И Димка решил сегодня же дождаться Ваську у проходной и поговорить с ним. Не в лоб, конечно, а осторожненько, с подходом, издалека. И в ожидании встречи с Василием он впервые за последний год-полтора почувствовал, что мышцы лица его расслабились, разгладились, и нет того мучительного напряжения во всем теле, которое он уже и не замечал, но которое не отпускало его даже во сне.
Глава 20
К вечеру разъяснилось, выглянуло солнце, потеплело. В кронах старых лип возились и отчаянно кричали воробьи, иногда шумным комком падали в траву, чего-то выискивали там и клевали, не замечая ни людей, ни собак, ни кошек. А в небе что-то не могли поделить между собой вороны и галки, и тоже галдели на разные голоса. И сочные листья на деревьях, и густая трава, и робкое солнце, и глубокая синева небес в разрывах облаков – все ликовало и будто стремилось друг к другу, соединяясь в единый многоцветный и многоголосый хоровод, который бывает лишь по весне, точно на белом свете перепутались времена года.
– Хорошо, – мечтательно произнес Василий и, сцепив за спиной руки, прогнулся назад всем телом и блаженно улыбнулся, подставив вечернему солнцу свое бледное лицо.

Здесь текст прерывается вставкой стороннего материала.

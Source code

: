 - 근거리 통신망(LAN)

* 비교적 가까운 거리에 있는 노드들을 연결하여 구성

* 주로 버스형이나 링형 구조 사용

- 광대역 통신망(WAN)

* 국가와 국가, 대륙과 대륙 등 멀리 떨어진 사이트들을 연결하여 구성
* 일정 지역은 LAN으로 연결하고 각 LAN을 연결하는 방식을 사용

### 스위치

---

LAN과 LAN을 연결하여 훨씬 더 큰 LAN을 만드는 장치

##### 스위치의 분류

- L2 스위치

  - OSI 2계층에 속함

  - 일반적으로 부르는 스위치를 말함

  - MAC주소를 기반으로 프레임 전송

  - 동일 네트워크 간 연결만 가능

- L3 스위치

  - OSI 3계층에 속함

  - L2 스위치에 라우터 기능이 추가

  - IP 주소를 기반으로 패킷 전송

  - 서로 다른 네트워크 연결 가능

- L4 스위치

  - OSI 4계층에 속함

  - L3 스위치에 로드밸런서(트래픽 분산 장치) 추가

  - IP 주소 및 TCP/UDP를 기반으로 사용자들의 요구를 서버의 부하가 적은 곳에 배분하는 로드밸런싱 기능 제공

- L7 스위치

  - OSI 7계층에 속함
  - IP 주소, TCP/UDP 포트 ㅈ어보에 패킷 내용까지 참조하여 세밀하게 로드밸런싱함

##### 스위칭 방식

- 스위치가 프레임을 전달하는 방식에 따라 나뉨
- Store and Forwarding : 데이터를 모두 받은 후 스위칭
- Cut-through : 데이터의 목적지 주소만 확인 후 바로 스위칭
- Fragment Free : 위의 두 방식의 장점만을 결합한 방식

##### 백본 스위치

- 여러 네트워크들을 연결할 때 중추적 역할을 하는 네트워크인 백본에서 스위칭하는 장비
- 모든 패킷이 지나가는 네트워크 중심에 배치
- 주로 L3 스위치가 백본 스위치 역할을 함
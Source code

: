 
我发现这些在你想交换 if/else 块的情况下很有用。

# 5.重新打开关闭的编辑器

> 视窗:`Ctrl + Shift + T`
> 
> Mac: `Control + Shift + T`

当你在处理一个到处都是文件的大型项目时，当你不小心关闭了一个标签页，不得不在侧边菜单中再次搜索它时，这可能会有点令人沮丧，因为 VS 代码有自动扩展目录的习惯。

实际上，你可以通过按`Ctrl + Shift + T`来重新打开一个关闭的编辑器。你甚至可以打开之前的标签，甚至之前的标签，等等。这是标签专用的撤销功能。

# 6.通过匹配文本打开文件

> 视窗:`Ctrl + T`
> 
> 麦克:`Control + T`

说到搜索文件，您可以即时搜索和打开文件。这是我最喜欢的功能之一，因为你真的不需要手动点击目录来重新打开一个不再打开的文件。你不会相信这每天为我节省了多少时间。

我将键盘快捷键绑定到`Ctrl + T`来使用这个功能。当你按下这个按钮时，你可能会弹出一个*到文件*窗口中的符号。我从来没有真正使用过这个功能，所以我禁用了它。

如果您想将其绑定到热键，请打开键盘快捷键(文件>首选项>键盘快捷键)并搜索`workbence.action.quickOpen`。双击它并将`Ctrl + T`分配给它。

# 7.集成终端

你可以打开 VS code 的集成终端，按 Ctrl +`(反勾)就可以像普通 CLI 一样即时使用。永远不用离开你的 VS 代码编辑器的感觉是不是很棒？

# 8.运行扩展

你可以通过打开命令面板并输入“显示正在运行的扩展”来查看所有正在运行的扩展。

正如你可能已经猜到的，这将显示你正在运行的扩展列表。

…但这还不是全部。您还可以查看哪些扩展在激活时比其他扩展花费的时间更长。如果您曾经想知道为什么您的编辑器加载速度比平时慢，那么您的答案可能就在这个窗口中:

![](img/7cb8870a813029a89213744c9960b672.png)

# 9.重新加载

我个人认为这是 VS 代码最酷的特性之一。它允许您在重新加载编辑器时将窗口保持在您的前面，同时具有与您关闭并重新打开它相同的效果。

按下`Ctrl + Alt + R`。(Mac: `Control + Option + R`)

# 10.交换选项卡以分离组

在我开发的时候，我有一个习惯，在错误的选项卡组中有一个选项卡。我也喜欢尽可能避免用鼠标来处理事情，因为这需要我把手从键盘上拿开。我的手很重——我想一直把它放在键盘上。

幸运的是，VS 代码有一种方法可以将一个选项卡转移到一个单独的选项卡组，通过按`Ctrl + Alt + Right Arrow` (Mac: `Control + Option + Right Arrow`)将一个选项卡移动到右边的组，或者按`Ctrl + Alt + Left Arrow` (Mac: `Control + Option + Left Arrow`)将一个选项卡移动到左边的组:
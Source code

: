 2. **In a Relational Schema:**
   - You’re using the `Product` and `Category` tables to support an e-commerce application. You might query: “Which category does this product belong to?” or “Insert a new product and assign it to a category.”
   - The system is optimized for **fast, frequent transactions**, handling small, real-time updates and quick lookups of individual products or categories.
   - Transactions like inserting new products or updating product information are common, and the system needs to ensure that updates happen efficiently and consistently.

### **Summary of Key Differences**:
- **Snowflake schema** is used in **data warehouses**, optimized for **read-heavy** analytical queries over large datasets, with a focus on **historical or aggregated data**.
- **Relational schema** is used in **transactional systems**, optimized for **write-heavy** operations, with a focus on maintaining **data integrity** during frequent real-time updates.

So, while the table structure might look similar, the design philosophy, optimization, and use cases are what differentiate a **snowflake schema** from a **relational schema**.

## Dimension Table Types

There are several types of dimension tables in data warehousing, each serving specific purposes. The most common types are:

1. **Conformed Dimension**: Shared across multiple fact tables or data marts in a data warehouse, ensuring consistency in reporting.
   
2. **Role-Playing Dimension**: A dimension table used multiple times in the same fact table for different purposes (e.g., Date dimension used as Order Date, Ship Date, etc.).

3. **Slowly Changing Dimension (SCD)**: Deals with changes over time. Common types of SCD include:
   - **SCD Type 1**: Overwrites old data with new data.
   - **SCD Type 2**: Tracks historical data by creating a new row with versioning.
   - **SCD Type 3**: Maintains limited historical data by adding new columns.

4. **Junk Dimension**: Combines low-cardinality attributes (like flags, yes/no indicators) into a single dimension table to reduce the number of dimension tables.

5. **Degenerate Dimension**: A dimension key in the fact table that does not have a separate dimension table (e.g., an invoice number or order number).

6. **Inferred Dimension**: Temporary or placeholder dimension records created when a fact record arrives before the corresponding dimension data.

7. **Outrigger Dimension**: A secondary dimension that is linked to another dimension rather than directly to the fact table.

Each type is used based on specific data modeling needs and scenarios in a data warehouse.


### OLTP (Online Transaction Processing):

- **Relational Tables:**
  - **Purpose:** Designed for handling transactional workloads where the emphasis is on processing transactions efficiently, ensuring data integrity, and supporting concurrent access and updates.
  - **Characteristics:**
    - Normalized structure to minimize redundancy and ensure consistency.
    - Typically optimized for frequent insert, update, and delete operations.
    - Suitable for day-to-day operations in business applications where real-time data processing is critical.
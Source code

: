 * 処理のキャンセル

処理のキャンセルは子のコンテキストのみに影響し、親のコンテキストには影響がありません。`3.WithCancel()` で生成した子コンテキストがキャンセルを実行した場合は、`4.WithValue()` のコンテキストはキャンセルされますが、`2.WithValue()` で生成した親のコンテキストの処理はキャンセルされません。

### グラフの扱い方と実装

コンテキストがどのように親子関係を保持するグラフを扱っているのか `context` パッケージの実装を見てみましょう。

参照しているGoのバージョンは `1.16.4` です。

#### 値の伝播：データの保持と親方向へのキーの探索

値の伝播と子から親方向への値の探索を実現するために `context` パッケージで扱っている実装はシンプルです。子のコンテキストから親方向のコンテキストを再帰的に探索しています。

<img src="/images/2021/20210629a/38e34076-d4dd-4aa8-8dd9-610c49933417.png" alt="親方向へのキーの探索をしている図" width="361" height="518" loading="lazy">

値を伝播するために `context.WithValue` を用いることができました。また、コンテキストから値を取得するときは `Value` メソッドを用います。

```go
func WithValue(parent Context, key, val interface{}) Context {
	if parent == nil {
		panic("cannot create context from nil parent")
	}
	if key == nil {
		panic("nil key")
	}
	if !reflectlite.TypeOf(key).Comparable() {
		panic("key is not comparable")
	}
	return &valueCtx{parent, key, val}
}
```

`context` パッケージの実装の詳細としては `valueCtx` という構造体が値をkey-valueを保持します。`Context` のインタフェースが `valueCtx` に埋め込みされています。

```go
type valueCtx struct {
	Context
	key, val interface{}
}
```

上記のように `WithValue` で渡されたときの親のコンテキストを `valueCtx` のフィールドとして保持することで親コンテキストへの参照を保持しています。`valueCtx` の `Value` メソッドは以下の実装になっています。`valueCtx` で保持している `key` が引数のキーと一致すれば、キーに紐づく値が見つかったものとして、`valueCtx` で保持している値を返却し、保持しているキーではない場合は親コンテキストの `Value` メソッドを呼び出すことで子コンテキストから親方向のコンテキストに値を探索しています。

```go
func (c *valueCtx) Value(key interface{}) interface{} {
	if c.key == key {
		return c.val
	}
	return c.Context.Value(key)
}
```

– Да-а, осень, – согласился Димка, тут же вспомнив осень прошлого года, томительное ожидание амнистии, тоску по дому. Затем воспоминание, как всегда, перекинулось на весну, оно оживило погибших Плошкина, Пакуса, одноглазого грузина, профессора Каменского, Пашку Дедыко, комвзвода Кривоносова и странного якута, застрелившего Пашку и через несколько минут застреленного Плошкиным, – всех, с кем пришлось скитаться по весенней тайге сперва прочь от лагеря и прииска, а затем назад, к лагерю и прииску. Сейчас конец августа, а тогда был май, распускались деревья и поднималась трава, тайга полнилась звуками пробуждающейся жизни, и была такая же, как и нынче, тревога в душе, и такая же растерянность перед чем-то огромным и непонятным, и хотя Димка не мог все эти чувства свои и ощущения внятно выразить словами даже самому себе, они жили в нем и требовали выхода.
И что-то вдруг нашло на Димку, – Васькино ли настроение, его ли участие и открытость, – а только начал Димка рассказывать про лагерь, про работу в забое, про обвал в штреке, про побег и возвращение, сбивался, возвращался к самому началу, то есть к аресту, рабфаковскому кружку внестудийного изучения марксизма-ленинизма и даже в свое далекое детство. Он вновь переживал свое прошлое, но уже как-то по-другому, без былого мучительного сожаления и тоски. При этом Димка не столько видел, сколько ощущал, что Василий понимает его, что его не пугает Димкино прошлое – и это еще больше подкупало Димку и делало его признание безоглядно откровенным и правдивым.
Единственное, чего не коснулся Димка в своем рассказе, так это допроса, который учинила ему Сонька Золотая Ножка: стыдно было рассказывать про это, стыдно своего пережитого ужаса, стыдно за Соньку, воспоминания о которой ложились черным пятном на всех женщин без разбору. Ну и, конечно, ни словом не упомянул Димка о своей связи с оперуполномоченным от госбезопасности Курзенем, о подписанной бумаге.